Dr. Markus Hofer, Leiter des Männerbüros der Diözese Feldkirch, erweitert die Diskussion um das Beschneidungsverbot um einen weiteren Aspekt der Körperlichkeit - eine Stellungnahme.


Dr. Markus Hofer, Männerbüro

Die Beschneidungsdebatte ist voll entbrannt. Das Urteil des Landgerichtes in Köln hat eine Diskussion ausgelöst, die sich so schnell nicht legen wird.Gleichzeitig ist es nicht einfach, hier zu argumentieren, denn wir befinden uns auf vermintem Gelände. Schnell gerät man in den Verdacht, es mit der Toleranz gegenüber Andersgläubigen nicht ernst zu meinen. Trotzdem, die Vorhaut ist kein Ohrläppchen, sondern ein männliches Sexualorgan und darum drängt es mich, als Männerreferent eine zusätzliche Perspektive ins Spiel zu bringen.

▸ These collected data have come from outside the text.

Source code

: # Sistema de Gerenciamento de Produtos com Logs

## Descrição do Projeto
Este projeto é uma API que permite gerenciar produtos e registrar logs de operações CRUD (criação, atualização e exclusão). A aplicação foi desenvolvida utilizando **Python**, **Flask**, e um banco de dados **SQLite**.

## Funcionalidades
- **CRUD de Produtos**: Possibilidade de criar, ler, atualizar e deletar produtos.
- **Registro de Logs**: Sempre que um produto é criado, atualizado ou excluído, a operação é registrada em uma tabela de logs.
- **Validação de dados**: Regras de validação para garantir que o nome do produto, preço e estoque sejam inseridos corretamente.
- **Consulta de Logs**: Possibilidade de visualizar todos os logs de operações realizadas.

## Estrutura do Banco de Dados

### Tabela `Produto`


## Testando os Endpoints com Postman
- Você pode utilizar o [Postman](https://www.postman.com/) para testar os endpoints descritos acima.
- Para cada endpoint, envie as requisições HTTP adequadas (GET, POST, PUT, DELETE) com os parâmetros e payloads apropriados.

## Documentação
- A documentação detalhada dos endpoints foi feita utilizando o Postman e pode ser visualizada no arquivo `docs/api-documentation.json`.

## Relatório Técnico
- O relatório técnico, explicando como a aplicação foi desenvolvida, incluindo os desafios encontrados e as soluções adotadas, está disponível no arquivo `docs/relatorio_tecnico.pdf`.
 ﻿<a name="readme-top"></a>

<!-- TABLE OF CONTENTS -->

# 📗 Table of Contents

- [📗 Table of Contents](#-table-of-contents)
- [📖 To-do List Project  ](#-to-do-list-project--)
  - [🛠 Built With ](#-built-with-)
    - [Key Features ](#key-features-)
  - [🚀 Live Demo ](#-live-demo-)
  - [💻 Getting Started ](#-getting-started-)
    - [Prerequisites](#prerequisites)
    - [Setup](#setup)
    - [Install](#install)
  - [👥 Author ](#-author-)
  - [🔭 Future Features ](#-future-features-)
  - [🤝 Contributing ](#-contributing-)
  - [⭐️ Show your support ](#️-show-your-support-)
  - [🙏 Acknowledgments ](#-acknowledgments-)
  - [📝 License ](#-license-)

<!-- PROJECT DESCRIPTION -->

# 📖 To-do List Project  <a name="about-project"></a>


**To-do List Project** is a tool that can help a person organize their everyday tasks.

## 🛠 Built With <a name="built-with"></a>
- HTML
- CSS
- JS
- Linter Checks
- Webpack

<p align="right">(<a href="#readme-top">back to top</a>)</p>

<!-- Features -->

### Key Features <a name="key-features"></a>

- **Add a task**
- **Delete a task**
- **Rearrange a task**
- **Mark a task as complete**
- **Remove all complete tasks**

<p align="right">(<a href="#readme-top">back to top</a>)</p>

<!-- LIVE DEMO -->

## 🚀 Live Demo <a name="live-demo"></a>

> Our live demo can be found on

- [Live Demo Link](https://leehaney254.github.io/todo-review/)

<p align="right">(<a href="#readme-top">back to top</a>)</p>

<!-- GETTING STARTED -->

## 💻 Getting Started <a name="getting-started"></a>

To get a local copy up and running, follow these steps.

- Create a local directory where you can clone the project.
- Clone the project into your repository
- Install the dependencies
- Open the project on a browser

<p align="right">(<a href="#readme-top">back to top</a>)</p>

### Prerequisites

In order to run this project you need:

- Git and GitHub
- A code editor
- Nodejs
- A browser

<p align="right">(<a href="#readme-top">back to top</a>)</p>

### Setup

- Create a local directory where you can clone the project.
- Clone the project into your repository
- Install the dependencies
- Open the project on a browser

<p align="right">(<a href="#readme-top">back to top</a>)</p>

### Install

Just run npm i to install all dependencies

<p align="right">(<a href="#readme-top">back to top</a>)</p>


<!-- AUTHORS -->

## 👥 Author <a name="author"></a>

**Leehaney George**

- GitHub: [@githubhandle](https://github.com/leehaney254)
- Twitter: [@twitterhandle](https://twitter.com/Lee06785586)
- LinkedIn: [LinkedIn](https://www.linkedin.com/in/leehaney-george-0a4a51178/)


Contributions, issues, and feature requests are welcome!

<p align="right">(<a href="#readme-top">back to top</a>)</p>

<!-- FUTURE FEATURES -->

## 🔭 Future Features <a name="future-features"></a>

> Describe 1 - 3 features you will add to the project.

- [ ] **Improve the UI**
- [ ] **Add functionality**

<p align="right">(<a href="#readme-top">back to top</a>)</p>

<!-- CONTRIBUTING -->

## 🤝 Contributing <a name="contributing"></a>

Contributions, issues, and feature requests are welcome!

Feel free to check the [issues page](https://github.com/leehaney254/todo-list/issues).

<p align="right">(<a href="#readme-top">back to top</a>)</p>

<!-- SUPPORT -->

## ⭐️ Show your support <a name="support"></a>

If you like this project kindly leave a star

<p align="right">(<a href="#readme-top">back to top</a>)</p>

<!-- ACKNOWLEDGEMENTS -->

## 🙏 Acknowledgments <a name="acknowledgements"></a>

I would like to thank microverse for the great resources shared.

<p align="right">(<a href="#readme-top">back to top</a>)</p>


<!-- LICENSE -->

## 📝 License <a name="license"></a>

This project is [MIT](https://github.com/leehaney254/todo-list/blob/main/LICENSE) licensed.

Die männliche Vorhaut ist bei weitem nicht so funktionslos, wie immer getan wird. Zum einen enthält sie eine beachtliche Anzahl von Nervenendungen und zum anderen schützt sie den sehr empfindsamen Eichelrand und hält ihn damit sensibel. Bei beschnittenen Männern kommt es hingegen nicht selten zu Verhärtungen, wenn nicht gar zu Vernarbungen, die die sexuelle Empfindsamkeit beeinträchtigen.
Im 19. Jh. gab es in Europa eine riesige Antionaniebewegung, in der Buben Unsägliches angetan wurde, um sie vom Onanieren abzuhalten; ein Teil unserer Geschichte, der noch gar nicht aufgearbeitet ist. Im Zuge dieser Bewegung wurden Millionen von Buben beschnitten, um ihnen damit eben das Onanieren zu erschweren. Bei Babys kommt hinzu, dass die Vorhaut mit der Eichel noch stark verbunden ist und erst gewaltsam gelöst werden muss, damit sie abgeschnitten werden kann.


Wir haben heute, nicht zuletzt aufgrund der wichtigen Missbrauchsdebatte, ein völlig neues Verständnis von der Unversehrtheit des kindlichen Körpers und dem Recht auf körperliche Selbstbestimmung. So etwas hat es bislang noch nie gegeben. Der kindliche Körper wurde eher als Gegenstand gesehen, über den die Verantwortlichen verfügen konnten. Wenn eine derartig neue Sichtweise entsteht, kann es natürlich nötig werden, auch alte Traditionen neu zu bewerten.